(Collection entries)
%%

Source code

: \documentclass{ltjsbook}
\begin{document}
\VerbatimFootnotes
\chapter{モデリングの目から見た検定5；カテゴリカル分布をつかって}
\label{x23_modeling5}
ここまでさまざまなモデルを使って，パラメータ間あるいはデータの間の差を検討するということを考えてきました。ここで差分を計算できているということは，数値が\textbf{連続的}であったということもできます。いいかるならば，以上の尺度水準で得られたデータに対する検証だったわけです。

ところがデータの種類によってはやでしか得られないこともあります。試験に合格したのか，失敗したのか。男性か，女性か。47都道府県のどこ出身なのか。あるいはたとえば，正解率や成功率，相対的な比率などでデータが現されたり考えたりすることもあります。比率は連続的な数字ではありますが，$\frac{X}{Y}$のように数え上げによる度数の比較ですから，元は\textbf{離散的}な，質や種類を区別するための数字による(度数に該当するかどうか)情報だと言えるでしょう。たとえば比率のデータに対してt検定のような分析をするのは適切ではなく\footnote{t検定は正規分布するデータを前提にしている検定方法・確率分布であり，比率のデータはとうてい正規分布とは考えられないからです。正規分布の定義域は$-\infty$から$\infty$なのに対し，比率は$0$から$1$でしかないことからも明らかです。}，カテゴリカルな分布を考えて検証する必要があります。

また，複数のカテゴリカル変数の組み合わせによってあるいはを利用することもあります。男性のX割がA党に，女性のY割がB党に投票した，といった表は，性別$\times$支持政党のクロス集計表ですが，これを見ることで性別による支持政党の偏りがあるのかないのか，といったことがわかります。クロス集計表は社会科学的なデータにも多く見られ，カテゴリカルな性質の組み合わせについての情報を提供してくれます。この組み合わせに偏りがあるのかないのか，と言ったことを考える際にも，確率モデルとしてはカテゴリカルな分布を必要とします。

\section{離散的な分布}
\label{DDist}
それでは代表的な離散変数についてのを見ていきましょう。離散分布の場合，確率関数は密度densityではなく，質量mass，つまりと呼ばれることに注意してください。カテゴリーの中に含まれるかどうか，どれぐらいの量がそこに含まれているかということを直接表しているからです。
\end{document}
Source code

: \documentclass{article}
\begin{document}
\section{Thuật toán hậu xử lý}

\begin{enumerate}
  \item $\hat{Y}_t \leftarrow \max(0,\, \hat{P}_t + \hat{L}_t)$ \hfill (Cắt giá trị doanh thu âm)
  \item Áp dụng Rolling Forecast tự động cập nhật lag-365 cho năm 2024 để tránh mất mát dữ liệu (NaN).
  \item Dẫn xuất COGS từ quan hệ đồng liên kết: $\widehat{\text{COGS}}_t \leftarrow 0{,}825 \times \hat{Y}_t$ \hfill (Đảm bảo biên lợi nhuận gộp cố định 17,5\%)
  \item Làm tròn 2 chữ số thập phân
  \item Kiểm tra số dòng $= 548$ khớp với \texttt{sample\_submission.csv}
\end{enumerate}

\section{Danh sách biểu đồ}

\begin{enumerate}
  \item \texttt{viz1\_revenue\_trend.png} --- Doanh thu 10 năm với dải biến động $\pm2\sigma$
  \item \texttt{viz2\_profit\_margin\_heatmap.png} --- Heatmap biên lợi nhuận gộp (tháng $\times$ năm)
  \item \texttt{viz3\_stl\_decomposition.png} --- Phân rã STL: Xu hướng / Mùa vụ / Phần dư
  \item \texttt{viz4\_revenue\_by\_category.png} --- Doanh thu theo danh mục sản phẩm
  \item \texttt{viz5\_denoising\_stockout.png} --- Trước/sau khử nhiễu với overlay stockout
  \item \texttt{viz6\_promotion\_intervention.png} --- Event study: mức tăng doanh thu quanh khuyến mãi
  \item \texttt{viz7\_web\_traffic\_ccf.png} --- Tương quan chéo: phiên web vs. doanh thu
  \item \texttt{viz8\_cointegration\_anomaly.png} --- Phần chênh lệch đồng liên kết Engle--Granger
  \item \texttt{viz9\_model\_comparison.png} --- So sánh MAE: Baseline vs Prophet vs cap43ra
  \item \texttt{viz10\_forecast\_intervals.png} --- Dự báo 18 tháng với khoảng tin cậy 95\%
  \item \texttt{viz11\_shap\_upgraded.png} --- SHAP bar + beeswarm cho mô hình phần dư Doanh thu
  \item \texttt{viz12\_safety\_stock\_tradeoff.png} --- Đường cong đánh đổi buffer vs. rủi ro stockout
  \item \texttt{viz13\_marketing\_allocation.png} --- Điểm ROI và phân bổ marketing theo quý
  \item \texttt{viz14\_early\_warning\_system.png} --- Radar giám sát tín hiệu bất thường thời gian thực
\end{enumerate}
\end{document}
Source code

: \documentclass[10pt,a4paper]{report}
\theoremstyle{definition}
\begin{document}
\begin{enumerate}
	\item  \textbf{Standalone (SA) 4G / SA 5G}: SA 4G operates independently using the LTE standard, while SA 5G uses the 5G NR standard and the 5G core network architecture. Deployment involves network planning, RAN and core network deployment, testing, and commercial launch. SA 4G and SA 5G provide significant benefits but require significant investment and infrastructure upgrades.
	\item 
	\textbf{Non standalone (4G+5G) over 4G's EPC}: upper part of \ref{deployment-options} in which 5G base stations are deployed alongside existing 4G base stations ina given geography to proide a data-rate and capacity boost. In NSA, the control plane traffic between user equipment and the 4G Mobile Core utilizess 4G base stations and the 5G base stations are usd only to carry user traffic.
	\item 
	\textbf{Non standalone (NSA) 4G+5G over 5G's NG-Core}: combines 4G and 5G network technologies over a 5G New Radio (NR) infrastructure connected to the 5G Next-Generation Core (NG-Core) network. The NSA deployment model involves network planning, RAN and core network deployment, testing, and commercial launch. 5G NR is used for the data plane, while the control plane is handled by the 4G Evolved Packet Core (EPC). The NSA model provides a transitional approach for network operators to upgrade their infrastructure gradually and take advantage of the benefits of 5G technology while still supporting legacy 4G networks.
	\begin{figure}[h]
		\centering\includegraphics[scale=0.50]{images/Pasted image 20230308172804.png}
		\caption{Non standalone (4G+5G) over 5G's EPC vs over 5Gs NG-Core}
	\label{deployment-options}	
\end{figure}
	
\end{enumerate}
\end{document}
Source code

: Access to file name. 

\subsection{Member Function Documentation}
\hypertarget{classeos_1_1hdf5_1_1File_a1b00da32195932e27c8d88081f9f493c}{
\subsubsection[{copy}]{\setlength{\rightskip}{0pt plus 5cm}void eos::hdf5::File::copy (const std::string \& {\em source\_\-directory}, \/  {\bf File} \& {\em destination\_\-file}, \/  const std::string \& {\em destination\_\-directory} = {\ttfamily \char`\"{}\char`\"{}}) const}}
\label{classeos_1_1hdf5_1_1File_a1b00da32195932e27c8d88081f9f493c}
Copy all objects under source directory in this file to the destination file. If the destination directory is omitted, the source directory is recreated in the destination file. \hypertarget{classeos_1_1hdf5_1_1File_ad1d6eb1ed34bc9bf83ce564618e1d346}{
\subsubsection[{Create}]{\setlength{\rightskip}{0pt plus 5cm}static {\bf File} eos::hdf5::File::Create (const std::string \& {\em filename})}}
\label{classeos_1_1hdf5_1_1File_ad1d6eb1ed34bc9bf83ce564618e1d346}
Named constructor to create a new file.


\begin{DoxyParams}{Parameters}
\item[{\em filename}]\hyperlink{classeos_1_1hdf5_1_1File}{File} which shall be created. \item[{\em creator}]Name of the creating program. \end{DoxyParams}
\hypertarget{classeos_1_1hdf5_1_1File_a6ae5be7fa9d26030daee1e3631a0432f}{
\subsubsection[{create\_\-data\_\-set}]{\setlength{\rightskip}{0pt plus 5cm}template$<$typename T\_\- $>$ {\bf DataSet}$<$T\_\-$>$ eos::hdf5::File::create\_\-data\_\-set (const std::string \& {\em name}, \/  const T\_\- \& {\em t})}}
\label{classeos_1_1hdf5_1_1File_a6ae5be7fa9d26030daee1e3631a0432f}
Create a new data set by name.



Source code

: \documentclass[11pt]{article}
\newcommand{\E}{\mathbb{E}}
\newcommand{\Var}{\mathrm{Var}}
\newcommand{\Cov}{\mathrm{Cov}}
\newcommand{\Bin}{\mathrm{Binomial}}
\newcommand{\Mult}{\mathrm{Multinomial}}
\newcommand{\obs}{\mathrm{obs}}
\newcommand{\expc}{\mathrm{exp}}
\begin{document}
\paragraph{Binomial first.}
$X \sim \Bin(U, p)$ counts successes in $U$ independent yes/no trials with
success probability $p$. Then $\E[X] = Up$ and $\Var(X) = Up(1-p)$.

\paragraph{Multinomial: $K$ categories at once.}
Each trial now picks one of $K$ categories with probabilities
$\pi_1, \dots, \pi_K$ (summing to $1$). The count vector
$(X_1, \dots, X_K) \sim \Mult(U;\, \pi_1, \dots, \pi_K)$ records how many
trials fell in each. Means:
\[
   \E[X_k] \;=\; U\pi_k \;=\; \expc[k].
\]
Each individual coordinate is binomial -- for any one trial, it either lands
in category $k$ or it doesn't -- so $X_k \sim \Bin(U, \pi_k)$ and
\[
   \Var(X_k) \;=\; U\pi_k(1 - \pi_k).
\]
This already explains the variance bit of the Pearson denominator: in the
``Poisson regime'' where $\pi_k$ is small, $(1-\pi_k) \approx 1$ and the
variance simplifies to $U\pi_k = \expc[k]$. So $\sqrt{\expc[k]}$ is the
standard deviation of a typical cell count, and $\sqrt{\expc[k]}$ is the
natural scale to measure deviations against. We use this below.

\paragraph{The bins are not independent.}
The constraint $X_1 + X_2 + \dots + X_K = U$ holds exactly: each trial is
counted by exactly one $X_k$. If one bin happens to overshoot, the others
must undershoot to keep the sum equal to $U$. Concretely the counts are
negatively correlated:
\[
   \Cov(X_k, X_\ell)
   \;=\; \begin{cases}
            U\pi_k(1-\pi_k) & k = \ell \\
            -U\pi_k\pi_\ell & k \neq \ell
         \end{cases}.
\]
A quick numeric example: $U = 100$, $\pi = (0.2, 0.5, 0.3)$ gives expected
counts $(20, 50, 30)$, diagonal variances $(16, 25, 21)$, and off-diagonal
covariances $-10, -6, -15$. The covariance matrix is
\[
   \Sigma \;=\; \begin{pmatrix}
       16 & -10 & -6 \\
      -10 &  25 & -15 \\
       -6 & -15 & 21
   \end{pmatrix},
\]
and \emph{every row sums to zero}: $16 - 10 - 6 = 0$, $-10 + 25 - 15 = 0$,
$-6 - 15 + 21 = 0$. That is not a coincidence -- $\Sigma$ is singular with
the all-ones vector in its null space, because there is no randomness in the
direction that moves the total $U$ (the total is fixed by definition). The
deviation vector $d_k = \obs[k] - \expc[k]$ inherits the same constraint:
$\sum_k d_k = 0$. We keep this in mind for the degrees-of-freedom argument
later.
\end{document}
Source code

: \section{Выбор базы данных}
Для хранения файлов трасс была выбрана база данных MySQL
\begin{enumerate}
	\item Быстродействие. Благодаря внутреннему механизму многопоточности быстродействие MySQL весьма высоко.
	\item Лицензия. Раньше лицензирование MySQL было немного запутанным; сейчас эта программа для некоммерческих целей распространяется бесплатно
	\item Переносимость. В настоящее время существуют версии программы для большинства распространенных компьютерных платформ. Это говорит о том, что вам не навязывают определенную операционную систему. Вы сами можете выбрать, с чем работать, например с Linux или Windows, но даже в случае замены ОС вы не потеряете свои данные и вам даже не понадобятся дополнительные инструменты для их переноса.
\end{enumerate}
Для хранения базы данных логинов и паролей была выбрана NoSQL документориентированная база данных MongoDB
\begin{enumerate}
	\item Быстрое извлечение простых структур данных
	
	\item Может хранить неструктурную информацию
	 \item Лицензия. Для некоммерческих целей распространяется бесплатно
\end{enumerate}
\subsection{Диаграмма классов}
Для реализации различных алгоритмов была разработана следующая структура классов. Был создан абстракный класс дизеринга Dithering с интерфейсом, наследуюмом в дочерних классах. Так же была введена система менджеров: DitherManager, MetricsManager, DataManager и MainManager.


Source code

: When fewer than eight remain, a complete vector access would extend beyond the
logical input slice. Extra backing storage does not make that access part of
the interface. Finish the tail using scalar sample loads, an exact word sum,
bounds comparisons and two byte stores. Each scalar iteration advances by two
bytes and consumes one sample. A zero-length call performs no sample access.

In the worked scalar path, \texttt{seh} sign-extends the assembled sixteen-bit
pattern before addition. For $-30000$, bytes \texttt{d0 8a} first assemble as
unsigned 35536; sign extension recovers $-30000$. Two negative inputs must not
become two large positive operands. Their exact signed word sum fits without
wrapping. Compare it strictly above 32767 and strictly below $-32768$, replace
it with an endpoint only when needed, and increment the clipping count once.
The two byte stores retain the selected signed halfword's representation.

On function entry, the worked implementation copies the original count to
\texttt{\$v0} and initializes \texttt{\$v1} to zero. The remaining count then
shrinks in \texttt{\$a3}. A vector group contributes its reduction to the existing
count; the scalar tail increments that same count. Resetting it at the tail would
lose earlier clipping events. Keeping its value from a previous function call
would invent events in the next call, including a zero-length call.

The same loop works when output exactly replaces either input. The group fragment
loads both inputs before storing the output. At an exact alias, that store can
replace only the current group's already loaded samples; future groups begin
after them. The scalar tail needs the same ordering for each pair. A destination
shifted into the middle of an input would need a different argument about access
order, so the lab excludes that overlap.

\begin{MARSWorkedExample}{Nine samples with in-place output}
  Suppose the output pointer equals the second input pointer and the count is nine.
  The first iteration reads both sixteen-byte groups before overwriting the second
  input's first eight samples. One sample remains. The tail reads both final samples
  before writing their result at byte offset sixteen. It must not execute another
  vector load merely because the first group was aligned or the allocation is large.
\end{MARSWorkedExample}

%%

(Directions for this task):
Quote in full each line from the top of the records above through the line with "vụ / Phần dư"; stop after that line.

(Written reply):
Source code

: \documentclass{ltjsbook}
\begin{document}
\VerbatimFootnotes
\chapter{モデリングの目から見た検定5；カテゴリカル分布をつかって}
\label{x23_modeling5}
ここまでさまざまなモデルを使って，パラメータ間あるいはデータの間の差を検討するということを考えてきました。ここで差分を計算できているということは，数値が\textbf{連続的}であったということもできます。いいかるならば，以上の尺度水準で得られたデータに対する検証だったわけです。

ところがデータの種類によってはやでしか得られないこともあります。試験に合格したのか，失敗したのか。男性か，女性か。47都道府県のどこ出身なのか。あるいはたとえば，正解率や成功率，相対的な比率などでデータが現されたり考えたりすることもあります。比率は連続的な数字ではありますが，$\frac{X}{Y}$のように数え上げによる度数の比較ですから，元は\textbf{離散的}な，質や種類を区別するための数字による(度数に該当するかどうか)情報だと言えるでしょう。たとえば比率のデータに対してt検定のような分析をするのは適切ではなく\footnote{t検定は正規分布するデータを前提にしている検定方法・確率分布であり，比率のデータはとうてい正規分布とは考えられないからです。正規分布の定義域は$-\infty$から$\infty$なのに対し，比率は$0$から$1$でしかないことからも明らかです。}，カテゴリカルな分布を考えて検証する必要があります。

また，複数のカテゴリカル変数の組み合わせによってあるいはを利用することもあります。男性のX割がA党に，女性のY割がB党に投票した，といった表は，性別$\times$支持政党のクロス集計表ですが，これを見ることで性別による支持政党の偏りがあるのかないのか，といったことがわかります。クロス集計表は社会科学的なデータにも多く見られ，カテゴリカルな性質の組み合わせについての情報を提供してくれます。この組み合わせに偏りがあるのかないのか，と言ったことを考える際にも，確率モデルとしてはカテゴリカルな分布を必要とします。

\section{離散的な分布}
\label{DDist}
それでは代表的な離散変数についてのを見ていきましょう。離散分布の場合，確率関数は密度densityではなく，質量mass，つまりと呼ばれることに注意してください。カテゴリーの中に含まれるかどうか，どれぐらいの量がそこに含まれているかということを直接表しているからです。
\end{document}
Source code

: \documentclass{article}
\begin{document}
\section{Thuật toán hậu xử lý}

\begin{enumerate}
  \item $\hat{Y}_t \leftarrow \max(0,\, \hat{P}_t + \hat{L}_t)$ \hfill (Cắt giá trị doanh thu âm)
  \item Áp dụng Rolling Forecast tự động cập nhật lag-365 cho năm 2024 để tránh mất mát dữ liệu (NaN).
  \item Dẫn xuất COGS từ quan hệ đồng liên kết: $\widehat{\text{COGS}}_t \leftarrow 0{,}825 \times \hat{Y}_t$ \hfill (Đảm bảo biên lợi nhuận gộp cố định 17,5\%)
  \item Làm tròn 2 chữ số thập phân
  \item Kiểm tra số dòng $= 548$ khớp với \texttt{sample\_submission.csv}
\end{enumerate}

\section{Danh sách biểu đồ}

\begin{enumerate}
  \item \texttt{viz1\_revenue\_trend.png} --- Doanh thu 10 năm với dải biến động $\pm2\sigma$
  \item \texttt{viz2\_profit\_margin\_heatmap.png} --- Heatmap biên lợi nhuận gộp (tháng $\times$ năm)
  \item \texttt{viz3\_stl\_decomposition.png} --- Phân rã STL: Xu hướng / Mùa vụ / Phần dư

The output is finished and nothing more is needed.